My main qualm is that the question asks you to address Well's chapter but that you actually go nowhere near it other than an incredibly brief, skimmed and inconclusive set of opening statements that doesn't really take the ideas on with any clarity or indeed use them as the necessary intellectual drive for this narrative. You're basically not fully answering the question here as intensely as you need to - that, for me seeing the work and care that has gone into this, is so frustrating, as mining those very ideas, extrapolating and extending from them explicitly would have lent this a cast iron academic foundation and would have maybe lessoned the slightly fragmented narrative and this process also would have given the (excellent, but still slightly under-worked) primary analysis more meat. The ambition here is so very welcome, though, and I think by large you present here a pretty solid conception of academic practice overall, you just need to ensure you are really considering what the brief is fully asking of you. This really wasn't far off a first piece class of work at all. What was here was a joy to read and it reveals creative, thoughtful endeavour. The citation pattern still needs work, mind, but what was here was very promising and was a good start. Keep checking those slides on Moodle that were posted in support of this essay and around managing secondary and primary research and also on the Harvard APA referencing (Citations are missing or incomplete throughout)

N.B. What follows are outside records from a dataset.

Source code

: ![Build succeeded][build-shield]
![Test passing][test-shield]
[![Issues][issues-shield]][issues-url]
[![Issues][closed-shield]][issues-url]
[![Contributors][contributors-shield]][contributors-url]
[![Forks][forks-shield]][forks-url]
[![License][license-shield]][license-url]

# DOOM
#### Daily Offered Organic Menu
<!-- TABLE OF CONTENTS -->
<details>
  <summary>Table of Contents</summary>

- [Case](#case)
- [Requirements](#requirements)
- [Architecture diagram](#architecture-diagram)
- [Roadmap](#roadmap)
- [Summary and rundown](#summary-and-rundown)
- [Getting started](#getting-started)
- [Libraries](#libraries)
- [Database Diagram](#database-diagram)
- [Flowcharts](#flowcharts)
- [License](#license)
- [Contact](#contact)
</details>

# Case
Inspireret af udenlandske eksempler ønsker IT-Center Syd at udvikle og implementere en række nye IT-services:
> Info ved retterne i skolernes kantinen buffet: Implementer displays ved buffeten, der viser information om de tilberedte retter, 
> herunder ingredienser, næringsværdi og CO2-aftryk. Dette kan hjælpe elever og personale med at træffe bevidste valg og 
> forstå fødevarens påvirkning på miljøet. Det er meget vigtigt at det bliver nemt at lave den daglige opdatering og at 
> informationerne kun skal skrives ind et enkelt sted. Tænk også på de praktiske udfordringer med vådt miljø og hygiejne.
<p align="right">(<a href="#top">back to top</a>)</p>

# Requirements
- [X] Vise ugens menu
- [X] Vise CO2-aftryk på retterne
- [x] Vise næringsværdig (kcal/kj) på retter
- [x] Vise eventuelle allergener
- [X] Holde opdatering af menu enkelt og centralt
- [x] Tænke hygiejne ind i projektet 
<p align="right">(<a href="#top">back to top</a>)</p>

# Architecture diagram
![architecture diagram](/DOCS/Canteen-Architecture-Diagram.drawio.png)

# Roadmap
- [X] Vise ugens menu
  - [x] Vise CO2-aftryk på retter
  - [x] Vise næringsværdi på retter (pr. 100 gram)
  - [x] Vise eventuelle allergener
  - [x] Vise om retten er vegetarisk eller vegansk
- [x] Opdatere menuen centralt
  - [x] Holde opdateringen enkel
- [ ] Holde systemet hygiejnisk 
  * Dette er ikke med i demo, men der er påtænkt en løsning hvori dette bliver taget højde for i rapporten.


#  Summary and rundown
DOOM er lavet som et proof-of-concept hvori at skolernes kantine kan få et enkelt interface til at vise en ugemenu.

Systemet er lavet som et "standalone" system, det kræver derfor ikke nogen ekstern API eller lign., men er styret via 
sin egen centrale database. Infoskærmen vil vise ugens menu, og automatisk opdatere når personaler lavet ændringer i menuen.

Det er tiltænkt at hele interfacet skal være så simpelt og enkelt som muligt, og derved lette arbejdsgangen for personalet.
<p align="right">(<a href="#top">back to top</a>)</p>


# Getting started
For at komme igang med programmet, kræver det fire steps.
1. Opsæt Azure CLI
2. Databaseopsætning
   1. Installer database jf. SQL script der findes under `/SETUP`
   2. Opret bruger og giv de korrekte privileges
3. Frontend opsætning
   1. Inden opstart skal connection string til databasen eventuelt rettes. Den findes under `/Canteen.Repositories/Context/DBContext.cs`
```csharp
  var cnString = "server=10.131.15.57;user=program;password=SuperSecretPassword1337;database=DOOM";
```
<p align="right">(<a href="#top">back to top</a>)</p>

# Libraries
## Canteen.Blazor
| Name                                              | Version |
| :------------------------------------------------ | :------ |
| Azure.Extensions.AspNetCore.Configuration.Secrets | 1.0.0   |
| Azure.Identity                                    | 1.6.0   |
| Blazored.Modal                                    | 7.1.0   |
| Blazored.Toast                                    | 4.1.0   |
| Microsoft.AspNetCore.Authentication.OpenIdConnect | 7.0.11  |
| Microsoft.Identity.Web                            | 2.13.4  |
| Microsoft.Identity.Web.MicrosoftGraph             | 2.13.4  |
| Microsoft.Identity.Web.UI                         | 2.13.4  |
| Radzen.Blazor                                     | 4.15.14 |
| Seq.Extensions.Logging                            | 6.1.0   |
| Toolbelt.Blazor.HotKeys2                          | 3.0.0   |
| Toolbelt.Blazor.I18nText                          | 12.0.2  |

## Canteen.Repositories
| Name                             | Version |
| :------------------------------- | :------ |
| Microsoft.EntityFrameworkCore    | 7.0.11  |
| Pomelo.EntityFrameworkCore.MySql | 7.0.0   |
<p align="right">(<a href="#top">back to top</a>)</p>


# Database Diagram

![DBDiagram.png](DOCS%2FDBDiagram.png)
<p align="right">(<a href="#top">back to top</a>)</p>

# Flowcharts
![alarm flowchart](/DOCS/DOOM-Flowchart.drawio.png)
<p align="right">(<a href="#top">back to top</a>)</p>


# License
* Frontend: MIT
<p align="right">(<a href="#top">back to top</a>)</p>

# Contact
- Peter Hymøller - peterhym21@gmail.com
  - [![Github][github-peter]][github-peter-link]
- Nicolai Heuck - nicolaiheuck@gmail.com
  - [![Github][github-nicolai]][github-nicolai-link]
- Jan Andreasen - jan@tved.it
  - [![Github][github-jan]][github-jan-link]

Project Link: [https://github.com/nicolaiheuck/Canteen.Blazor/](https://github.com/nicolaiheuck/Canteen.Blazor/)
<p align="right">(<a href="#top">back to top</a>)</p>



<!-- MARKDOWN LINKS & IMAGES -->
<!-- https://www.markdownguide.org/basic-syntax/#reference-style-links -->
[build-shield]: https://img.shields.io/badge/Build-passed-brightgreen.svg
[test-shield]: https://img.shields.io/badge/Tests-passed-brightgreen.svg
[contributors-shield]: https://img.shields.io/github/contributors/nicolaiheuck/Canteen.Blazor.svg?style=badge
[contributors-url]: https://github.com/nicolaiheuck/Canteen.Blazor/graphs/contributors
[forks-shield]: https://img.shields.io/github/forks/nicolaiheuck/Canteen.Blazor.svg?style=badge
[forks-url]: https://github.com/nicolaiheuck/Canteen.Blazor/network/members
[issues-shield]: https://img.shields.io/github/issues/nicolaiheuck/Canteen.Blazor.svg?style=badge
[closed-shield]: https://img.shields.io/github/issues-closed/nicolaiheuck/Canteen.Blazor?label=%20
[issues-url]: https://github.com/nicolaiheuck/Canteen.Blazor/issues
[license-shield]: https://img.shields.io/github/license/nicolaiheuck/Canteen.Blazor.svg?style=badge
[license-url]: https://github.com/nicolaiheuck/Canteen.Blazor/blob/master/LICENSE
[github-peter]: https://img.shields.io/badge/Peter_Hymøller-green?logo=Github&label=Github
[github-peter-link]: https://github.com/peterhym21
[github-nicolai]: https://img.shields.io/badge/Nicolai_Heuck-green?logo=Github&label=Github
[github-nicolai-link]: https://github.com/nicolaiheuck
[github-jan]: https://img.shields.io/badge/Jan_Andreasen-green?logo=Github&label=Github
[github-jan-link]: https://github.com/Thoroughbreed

  1. Act it out - Something I'm finding a little worrying has come up, as more often than not I do act things out, so clearly I'm not seeing what I need to or rather, I'm not coming to the understanding needed from the actions to convey in the work.... Practice I guess? Perhaps drama/anatomy research... 
  2. Group quality check - Perhaps have people working on things throughout the scenes or do a mini test at the beginning to see who is good at what to start with and play to the strengths. Or if continuing with person per scene making sure to split it at camera cuts. 
  3. Technique research - Prior in depth planning needed when trying out a new technique, not just trying it out based on current limited knowledge. 
  4. Composition - I guess for now having a mental check-list until it starts to become second nature... More planning as well would probably help and getting tutors to review. 
  5. Colour pallet, tone, - Don't just judge from the cintiqs, and more research
  6. Isolation - My 3D kinda just sucks in general.... I think more practice will probably help with this and perhaps some lessons on digital tutors..See above for act it out... 
  7. Not clear -  Present in a more coherent and planned out way that doesn't make sense only to me. 
  8. Drawing - Draw more!
  9. Planning -  And plan more! 
  10. Essays - Make sure answering the question and make it flow more.... and stuffs.